Arriving at the station, Joel turned the widow’s trunk over to the baggage-master, and with her carpet-bag and his own clutched in one hand, he stood on the platform pulling his beard nervously.

“We ’ll have to spend one night on the train,” he said. “I never thought to mention it, but they tell me that a body kin, by payin’ a fraction more, git a place to lie down and stretch out, an’ snooze a bit.”

The widow seemed to have made up her mind that she would not show crude astonishment at anything new to her experience, but her curiosity finally caused her to admit that she had never heard of such an arrangement.

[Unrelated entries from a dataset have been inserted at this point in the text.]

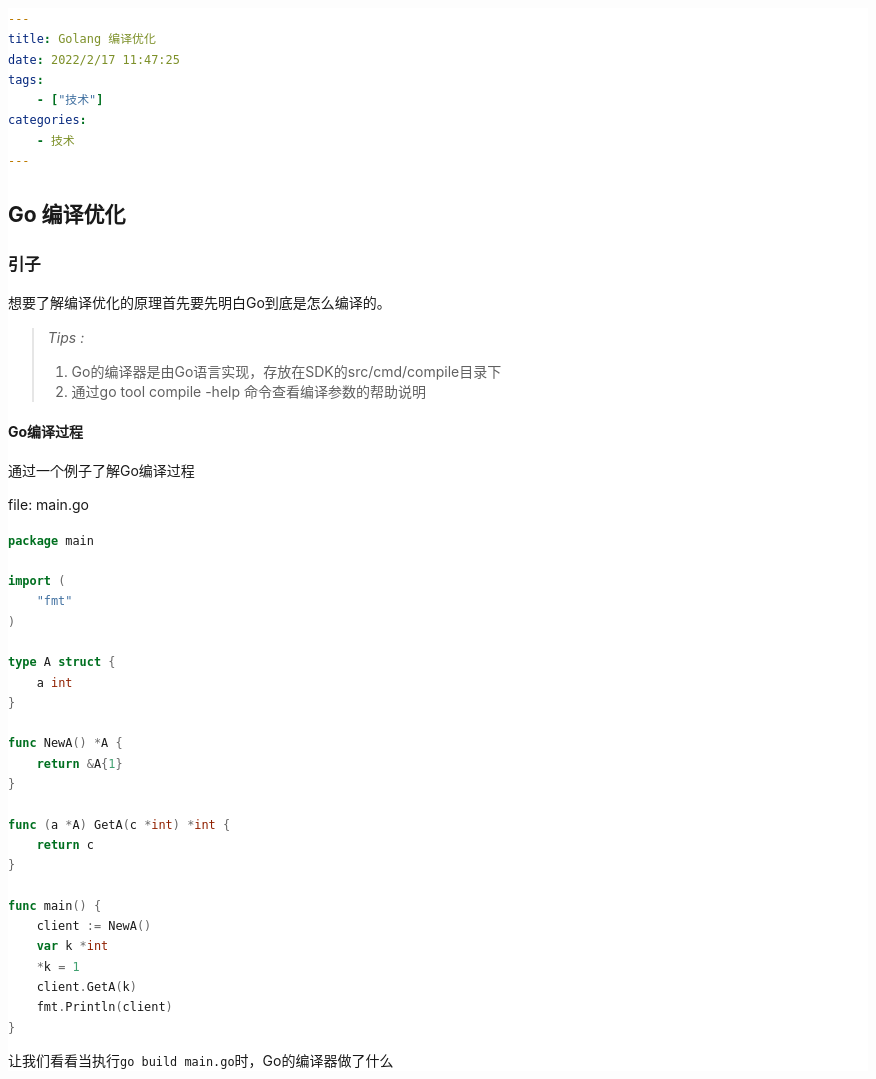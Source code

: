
 ```yaml
---
title: Golang 编译优化
date: 2022/2/17 11:47:25
tags: 
    - ["技术"]
categories:
    - 技术
---
```



## Go 编译优化

### 引子
想要了解编译优化的原理首先要先明白Go到底是怎么编译的。
> *Tips :*</br>
> 1. Go的编译器是由Go语言实现，存放在SDK的src/cmd/compile目录下</br>
> 2. 通过go tool compile -help 命令查看编译参数的帮助说明

#### Go编译过程
通过一个例子了解Go编译过程

file: main.go

```go
package main

import (
	"fmt"
)

type A struct {
	a int
}

func NewA() *A {
	return &A{1}
}

func (a *A) GetA(c *int) *int {
	return c
}

func main() {
	client := NewA()
	var k *int
	*k = 1
	client.GetA(k)
	fmt.Println(client)
}
```
让我们看看当执行`go build main.go`时，Go的编译器做了什么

So, to the best of his ability, the storekeeper entered into a description of a sleeping-car, lowering the carpet-bags to the platform, and making signs and drawing imaginary lines with his hands.

“Men an’ women in the same car with jest curtains stretched betwixt?” she cried. “No, thank you! I won’t make a fool o’ myse’f if other women does. I kin set up fer one night easy enough, I reckon. I’ve done the like many a time with the sick an’ the dead without feeling the wuss fer it.”

“I hardly ‘lowed it would suit,” stammered Joel, “but I thought thar would be no harm in givin’ you yore choice.”

“Not the least in the world, Joel;” and then she paled, caught her breath, and grabbed her carpet-bag, for the people on the platform were hurrying about; the train was coming.